Звезды смотрят вниз - Страница 22
Он был также человеком нравственным. Он презирал слабости, которым так часто и таким роковым образом предаются люди. Он, например, не способен был и подумать об измене Гарриэт с какой-нибудь другой женщиной. Несмотря на свои немощи, Гарриэт была ведь его женой! Он презирал и другие, более грубые вожделения: пристрастие к роскоши, к обильной еде и вину, обжорство, пьянство, сибаритство, чувственность, всякие эксцессы, все виды физической распущенности внушали ему омерзение. Он ел простую пищу и обычно пил только воду. Он не курил. Его костюмы были сшиты хорошо и из добротной материи, но их у него было мало, и он не отличался суетной страстью к щегольству.
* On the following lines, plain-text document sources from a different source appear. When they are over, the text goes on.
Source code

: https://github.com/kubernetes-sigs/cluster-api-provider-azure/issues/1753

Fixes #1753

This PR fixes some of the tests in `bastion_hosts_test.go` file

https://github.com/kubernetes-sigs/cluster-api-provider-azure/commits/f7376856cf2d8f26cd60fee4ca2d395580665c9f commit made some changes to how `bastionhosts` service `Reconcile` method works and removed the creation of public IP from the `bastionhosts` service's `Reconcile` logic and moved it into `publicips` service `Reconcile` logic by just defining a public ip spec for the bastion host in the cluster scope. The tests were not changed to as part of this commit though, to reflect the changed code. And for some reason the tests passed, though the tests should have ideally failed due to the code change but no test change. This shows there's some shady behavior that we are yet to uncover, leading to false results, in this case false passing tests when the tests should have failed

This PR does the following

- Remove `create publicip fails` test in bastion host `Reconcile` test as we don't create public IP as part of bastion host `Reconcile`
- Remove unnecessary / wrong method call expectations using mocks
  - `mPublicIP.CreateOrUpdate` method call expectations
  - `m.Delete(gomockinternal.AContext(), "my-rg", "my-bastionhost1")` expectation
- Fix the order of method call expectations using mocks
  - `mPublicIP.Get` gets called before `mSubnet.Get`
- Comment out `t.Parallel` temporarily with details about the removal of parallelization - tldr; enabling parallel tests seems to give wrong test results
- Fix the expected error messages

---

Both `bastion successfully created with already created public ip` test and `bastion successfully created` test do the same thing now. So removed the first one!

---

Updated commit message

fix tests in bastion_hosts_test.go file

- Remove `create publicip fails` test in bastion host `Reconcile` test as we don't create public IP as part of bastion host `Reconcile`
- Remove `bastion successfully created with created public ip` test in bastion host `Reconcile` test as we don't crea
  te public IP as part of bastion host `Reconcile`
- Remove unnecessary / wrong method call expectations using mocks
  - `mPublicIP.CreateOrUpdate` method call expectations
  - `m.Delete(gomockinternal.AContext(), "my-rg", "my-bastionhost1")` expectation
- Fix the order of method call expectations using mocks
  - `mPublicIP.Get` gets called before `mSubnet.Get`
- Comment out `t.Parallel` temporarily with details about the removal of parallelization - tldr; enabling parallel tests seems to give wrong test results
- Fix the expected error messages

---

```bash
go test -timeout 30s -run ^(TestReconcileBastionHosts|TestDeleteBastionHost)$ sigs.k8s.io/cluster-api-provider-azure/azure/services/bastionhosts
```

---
У него, разумеется, была своя гордость, естественная гордость просвещенного либерала. Он всегда помнил, что он человек с положением и состоянием, владелец копей, которыми их род владеет вот уже сто лет. Он искренне гордился своими предками, начиная от Питера Барраса, который в 1805 году впервые углубил шахту № 1 на «Снуке» (в нынешнем старом «Нептуне») и оставил своему сыну Вильяму отлично налаженное небольшое предприятие. Вильям, в свою очередь, проложил шахты № 2 и 3. А отец Ричарда, Питер Вильям, предпринял бурение шахты № 4, – это было разумное дело, из которого его сын теперь извлекал огромную пользу. Ричард с глубоким удовлетворением думал об этих дальновидных, трезво мыслящих людях, создавших своим потомкам имя и состояние. Гордился он и тем, что унаследовал и развил в себе качества предков, гордился собственной дальновидностью и здравомыслием, своим умением выгодно заключать сделки.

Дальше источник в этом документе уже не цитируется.